Stephan A. Mayer, MD, is Professor of Clinical Neurology and Neurological Surgery at Columbia University College of Physicians & Surgeons in New York City, and is Director of the Neurological Intensive Care Unit at Columbia University Medical Center. He is a graduate of Brown University, received his medical degree from Cornell University Medical College in New York, and did his postgraduate medical training in neurology and neurological intensive care at the Neurological Institute of New York.

Dr. Mayer is considered a world leader in the field of neurological intensive care. He has published more than 250 journal articles, books, case reports, book chapters, and abstracts. He is principal investigator of the NovoSeven ICH Trial, a worldwide multicenter clinical trial evaluating ultra-early hemsotatic therapy for brain hemorrhages, and is director of the Columbia University Subarachnoid Hemorrhage Outcomes Project, an AHA-funded study designed to identify novel risk factors for neurocognitive impairment in patients with brain aneurysms.
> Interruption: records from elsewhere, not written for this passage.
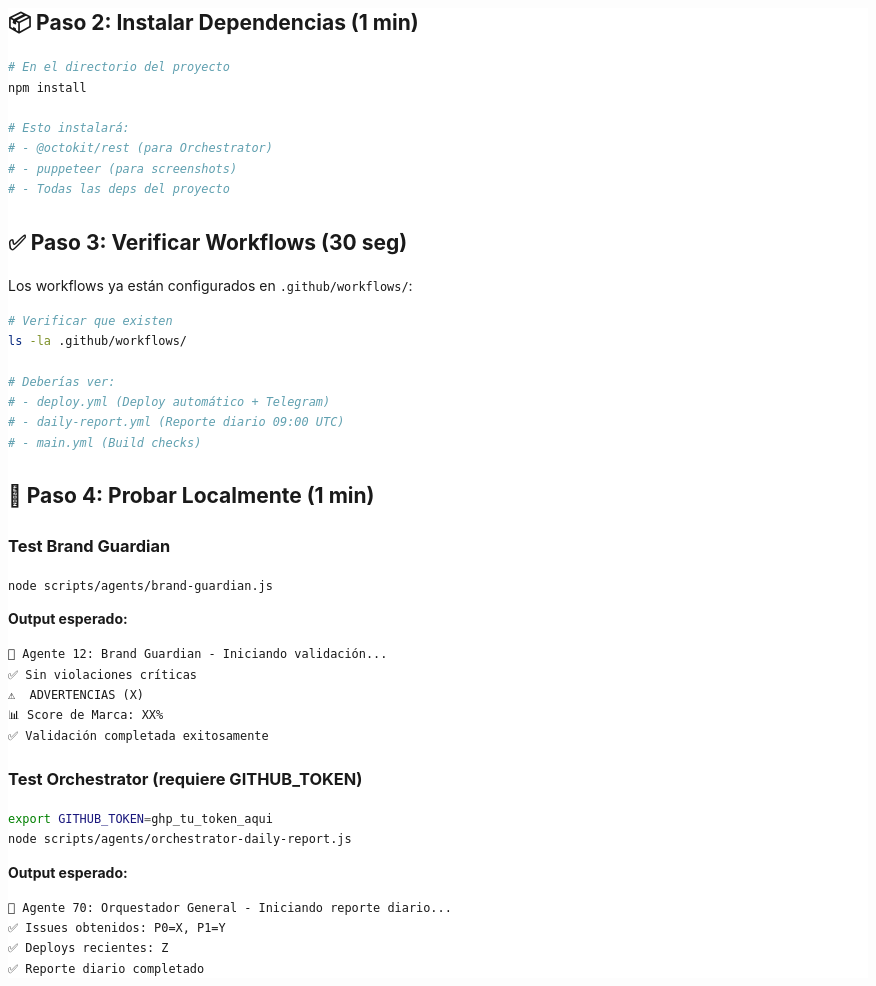 ## 📦 Paso 2: Instalar Dependencias (1 min)

```bash
# En el directorio del proyecto
npm install

# Esto instalará:
# - @octokit/rest (para Orchestrator)
# - puppeteer (para screenshots)
# - Todas las deps del proyecto
```

## ✅ Paso 3: Verificar Workflows (30 seg)

Los workflows ya están configurados en `.github/workflows/`:

```bash
# Verificar que existen
ls -la .github/workflows/

# Deberías ver:
# - deploy.yml (Deploy automático + Telegram)
# - daily-report.yml (Reporte diario 09:00 UTC)
# - main.yml (Build checks)
```

## 🧪 Paso 4: Probar Localmente (1 min)

### Test Brand Guardian
```bash
node scripts/agents/brand-guardian.js
```

**Output esperado:**
```
🎨 Agente 12: Brand Guardian - Iniciando validación...
✅ Sin violaciones críticas
⚠️  ADVERTENCIAS (X)
📊 Score de Marca: XX%
✅ Validación completada exitosamente
```

### Test Orchestrator (requiere GITHUB_TOKEN)
```bash
export GITHUB_TOKEN=ghp_tu_token_aqui
node scripts/agents/orchestrator-daily-report.js
```

**Output esperado:**
```
🤖 Agente 70: Orquestador General - Iniciando reporte diario...
✅ Issues obtenidos: P0=X, P1=Y
✅ Deploys recientes: Z
✅ Reporte diario completado
```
Dr. Mayer is also active in research related to therapeutic hypothermia, neurocardiac injury, status epilepticus, and cerebral blood flow monitoring. He is the recipient of many awards, including the Society of Critical Care Medicine 2003 Neuroscience Award.
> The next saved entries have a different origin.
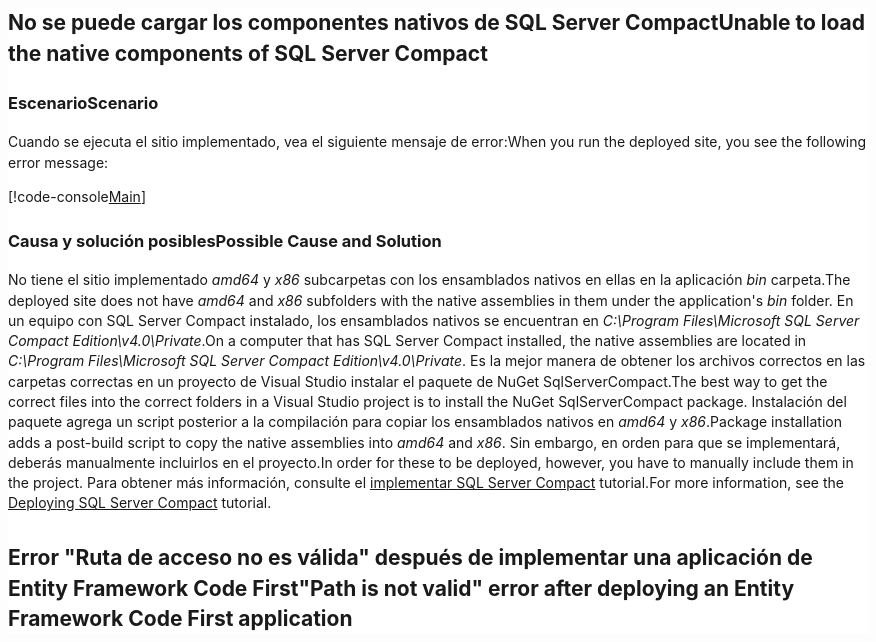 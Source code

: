 ## <a name="unable-to-load-the-native-components-of-sql-server-compact"></a><span data-ttu-id="20f0d-247">No se puede cargar los componentes nativos de SQL Server Compact</span><span class="sxs-lookup"><span data-stu-id="20f0d-247">Unable to load the native components of SQL Server Compact</span></span>

### <a name="scenario"></a><span data-ttu-id="20f0d-248">Escenario</span><span class="sxs-lookup"><span data-stu-id="20f0d-248">Scenario</span></span>

<span data-ttu-id="20f0d-249">Cuando se ejecuta el sitio implementado, vea el siguiente mensaje de error:</span><span class="sxs-lookup"><span data-stu-id="20f0d-249">When you run the deployed site, you see the following error message:</span></span>

[!code-console[Main](deployment-to-a-hosting-provider-creating-and-installing-deployment-packages-12-of-12/samples/sample21.cmd)]

### <a name="possible-cause-and-solution"></a><span data-ttu-id="20f0d-250">Causa y solución posibles</span><span class="sxs-lookup"><span data-stu-id="20f0d-250">Possible Cause and Solution</span></span>

<span data-ttu-id="20f0d-251">No tiene el sitio implementado *amd64* y *x86* subcarpetas con los ensamblados nativos en ellas en la aplicación *bin* carpeta.</span><span class="sxs-lookup"><span data-stu-id="20f0d-251">The deployed site does not have *amd64* and *x86* subfolders with the native assemblies in them under the application's *bin* folder.</span></span> <span data-ttu-id="20f0d-252">En un equipo con SQL Server Compact instalado, los ensamblados nativos se encuentran en *C:\Program Files\Microsoft SQL Server Compact Edition\v4.0\Private*.</span><span class="sxs-lookup"><span data-stu-id="20f0d-252">On a computer that has SQL Server Compact installed, the native assemblies are located in *C:\Program Files\Microsoft SQL Server Compact Edition\v4.0\Private*.</span></span> <span data-ttu-id="20f0d-253">Es la mejor manera de obtener los archivos correctos en las carpetas correctas en un proyecto de Visual Studio instalar el paquete de NuGet SqlServerCompact.</span><span class="sxs-lookup"><span data-stu-id="20f0d-253">The best way to get the correct files into the correct folders in a Visual Studio project is to install the NuGet SqlServerCompact package.</span></span> <span data-ttu-id="20f0d-254">Instalación del paquete agrega un script posterior a la compilación para copiar los ensamblados nativos en *amd64* y *x86*.</span><span class="sxs-lookup"><span data-stu-id="20f0d-254">Package installation adds a post-build script to copy the native assemblies into *amd64* and *x86*.</span></span> <span data-ttu-id="20f0d-255">Sin embargo, en orden para que se implementará, deberás manualmente incluirlos en el proyecto.</span><span class="sxs-lookup"><span data-stu-id="20f0d-255">In order for these to be deployed, however, you have to manually include them in the project.</span></span> <span data-ttu-id="20f0d-256">Para obtener más información, consulte el [implementar SQL Server Compact](deployment-to-a-hosting-provider-deploying-sql-server-compact-databases-2-of-12.md) tutorial.</span><span class="sxs-lookup"><span data-stu-id="20f0d-256">For more information, see the [Deploying SQL Server Compact](deployment-to-a-hosting-provider-deploying-sql-server-compact-databases-2-of-12.md) tutorial.</span></span>

## <a name="path-is-not-valid-error-after-deploying-an-entity-framework-code-first-application"></a><span data-ttu-id="20f0d-257">Error "Ruta de acceso no es válida" después de implementar una aplicación de Entity Framework Code First</span><span class="sxs-lookup"><span data-stu-id="20f0d-257">"Path is not valid" error after deploying an Entity Framework Code First application</span></span>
Dr. Mayer is a founding member of the Neurocritical Care Society, and is associate editor of the journal Neurocritical Care. He is a co-author of several textbooks, including Therapeutic Hypothermia and Neurological and Neurosurgical Intensive Care, which is considered the standard text in the field. His work as a neurointensivist was also recently profiled in the book Back From the Brink, which describes how technological advances in intensive care medicine have led to dramatic improvements in outcome after brain injury.

Dr. Michael Schmidt is an Assistant Professor of Clinical Neuropsychology in Neurology at Columbia University College of Physicians and Surgeons. Dr. Schmidt received his undergraduate degree in psychology from Michigan State University and his doctorate in Neuropsychology from the City University of New York.
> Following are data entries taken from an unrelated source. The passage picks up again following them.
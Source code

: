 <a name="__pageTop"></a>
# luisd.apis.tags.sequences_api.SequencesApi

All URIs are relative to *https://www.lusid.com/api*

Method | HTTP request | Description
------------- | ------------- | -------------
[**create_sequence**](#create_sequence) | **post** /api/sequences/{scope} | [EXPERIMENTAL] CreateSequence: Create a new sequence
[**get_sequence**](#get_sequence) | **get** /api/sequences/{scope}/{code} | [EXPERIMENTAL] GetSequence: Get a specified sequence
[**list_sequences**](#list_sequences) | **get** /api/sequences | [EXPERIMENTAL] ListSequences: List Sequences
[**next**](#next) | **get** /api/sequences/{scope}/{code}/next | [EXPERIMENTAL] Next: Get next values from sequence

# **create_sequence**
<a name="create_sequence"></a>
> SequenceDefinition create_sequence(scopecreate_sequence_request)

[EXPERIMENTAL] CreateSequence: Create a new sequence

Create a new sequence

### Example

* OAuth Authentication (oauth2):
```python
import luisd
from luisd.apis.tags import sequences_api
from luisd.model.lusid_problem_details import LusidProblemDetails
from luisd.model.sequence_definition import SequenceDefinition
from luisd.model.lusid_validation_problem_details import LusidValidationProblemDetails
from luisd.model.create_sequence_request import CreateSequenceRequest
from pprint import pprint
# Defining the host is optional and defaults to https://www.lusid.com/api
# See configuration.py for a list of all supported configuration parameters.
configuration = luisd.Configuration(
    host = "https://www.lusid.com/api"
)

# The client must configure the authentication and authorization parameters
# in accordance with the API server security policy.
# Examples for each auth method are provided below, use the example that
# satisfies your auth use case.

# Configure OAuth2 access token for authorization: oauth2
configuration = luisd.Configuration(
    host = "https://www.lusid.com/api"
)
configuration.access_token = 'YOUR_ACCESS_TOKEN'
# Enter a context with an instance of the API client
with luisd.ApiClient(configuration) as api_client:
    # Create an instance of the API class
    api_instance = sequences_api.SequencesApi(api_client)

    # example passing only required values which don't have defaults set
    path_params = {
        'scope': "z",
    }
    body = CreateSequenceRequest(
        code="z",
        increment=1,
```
Dr. Schmidt is the Director of the Neuro-ICU Neuromonitoring and Informatics program and the Columbia University Undergraduate Research Internship in Neurology and Neurosurgery. Dr. Schmidt's interests include: generation of patient-specific physiological targets and early detection of secondary complications related to critical brain injuries through real-time analysis of neurophysiological monitoring data; the use of clinical informatics to support patient management decisions within the intensive care unit; and identifying modifiable factors that drive health outcomes following critical brain injuries.